▶ **What is being asked**: Leaving the pictures aside, transcribe every line below exactly.

▶ **Task input**:

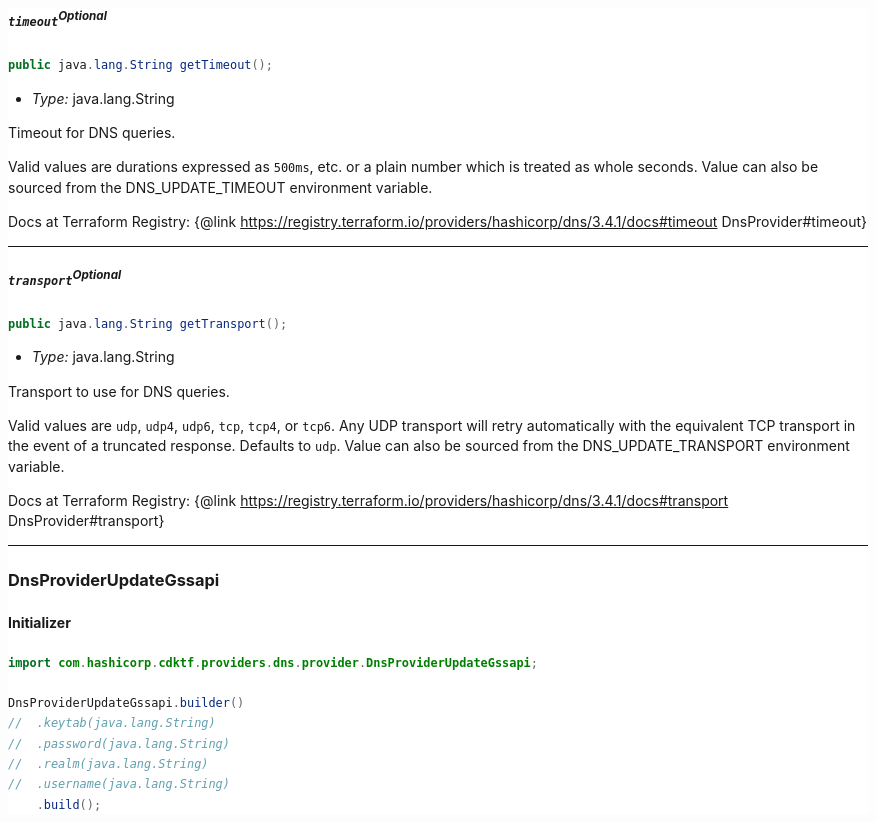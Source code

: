 ##### `timeout`<sup>Optional</sup> <a name="timeout" id="@cdktf/provider-dns.provider.DnsProviderUpdate.property.timeout"></a>

```java
public java.lang.String getTimeout();
```

- *Type:* java.lang.String

Timeout for DNS queries.

Valid values are durations expressed as `500ms`, etc. or a plain number which is treated as whole seconds. Value can also be sourced from the DNS_UPDATE_TIMEOUT environment variable.

Docs at Terraform Registry: {@link https://registry.terraform.io/providers/hashicorp/dns/3.4.1/docs#timeout DnsProvider#timeout}

---

##### `transport`<sup>Optional</sup> <a name="transport" id="@cdktf/provider-dns.provider.DnsProviderUpdate.property.transport"></a>

```java
public java.lang.String getTransport();
```

- *Type:* java.lang.String

Transport to use for DNS queries.

Valid values are `udp`, `udp4`, `udp6`, `tcp`, `tcp4`, or `tcp6`. Any UDP transport will retry automatically with the equivalent TCP transport in the event of a truncated response. Defaults to `udp`. Value can also be sourced from the DNS_UPDATE_TRANSPORT environment variable.

Docs at Terraform Registry: {@link https://registry.terraform.io/providers/hashicorp/dns/3.4.1/docs#transport DnsProvider#transport}

---

### DnsProviderUpdateGssapi <a name="DnsProviderUpdateGssapi" id="@cdktf/provider-dns.provider.DnsProviderUpdateGssapi"></a>

#### Initializer <a name="Initializer" id="@cdktf/provider-dns.provider.DnsProviderUpdateGssapi.Initializer"></a>

```java
import com.hashicorp.cdktf.providers.dns.provider.DnsProviderUpdateGssapi;

DnsProviderUpdateGssapi.builder()
//  .keytab(java.lang.String)
//  .password(java.lang.String)
//  .realm(java.lang.String)
//  .username(java.lang.String)
    .build();
```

▶ **Solution to this problem**:
Source code

: ##### `timeout`<sup>Optional</sup> <a name="timeout" id="@cdktf/provider-dns.provider.DnsProviderUpdate.property.timeout"></a>

```java
public java.lang.String getTimeout();
```

- *Type:* java.lang.String

Timeout for DNS queries.

Valid values are durations expressed as `500ms`, etc. or a plain number which is treated as whole seconds. Value can also be sourced from the DNS_UPDATE_TIMEOUT environment variable.

Docs at Terraform Registry: {@link https://registry.terraform.io/providers/hashicorp/dns/3.4.1/docs#timeout DnsProvider#timeout}

---

##### `transport`<sup>Optional</sup> <a name="transport" id="@cdktf/provider-dns.provider.DnsProviderUpdate.property.transport"></a>

```java
public java.lang.String getTransport();
```

- *Type:* java.lang.String

Transport to use for DNS queries.

Valid values are `udp`, `udp4`, `udp6`, `tcp`, `tcp4`, or `tcp6`. Any UDP transport will retry automatically with the equivalent TCP transport in the event of a truncated response. Defaults to `udp`. Value can also be sourced from the DNS_UPDATE_TRANSPORT environment variable.

Docs at Terraform Registry: {@link https://registry.terraform.io/providers/hashicorp/dns/3.4.1/docs#transport DnsProvider#transport}

---

### DnsProviderUpdateGssapi <a name="DnsProviderUpdateGssapi" id="@cdktf/provider-dns.provider.DnsProviderUpdateGssapi"></a>

#### Initializer <a name="Initializer" id="@cdktf/provider-dns.provider.DnsProviderUpdateGssapi.Initializer"></a>

```java
import com.hashicorp.cdktf.providers.dns.provider.DnsProviderUpdateGssapi;

DnsProviderUpdateGssapi.builder()
//  .keytab(java.lang.String)
//  .password(java.lang.String)
//  .realm(java.lang.String)
//  .username(java.lang.String)
    .build();
```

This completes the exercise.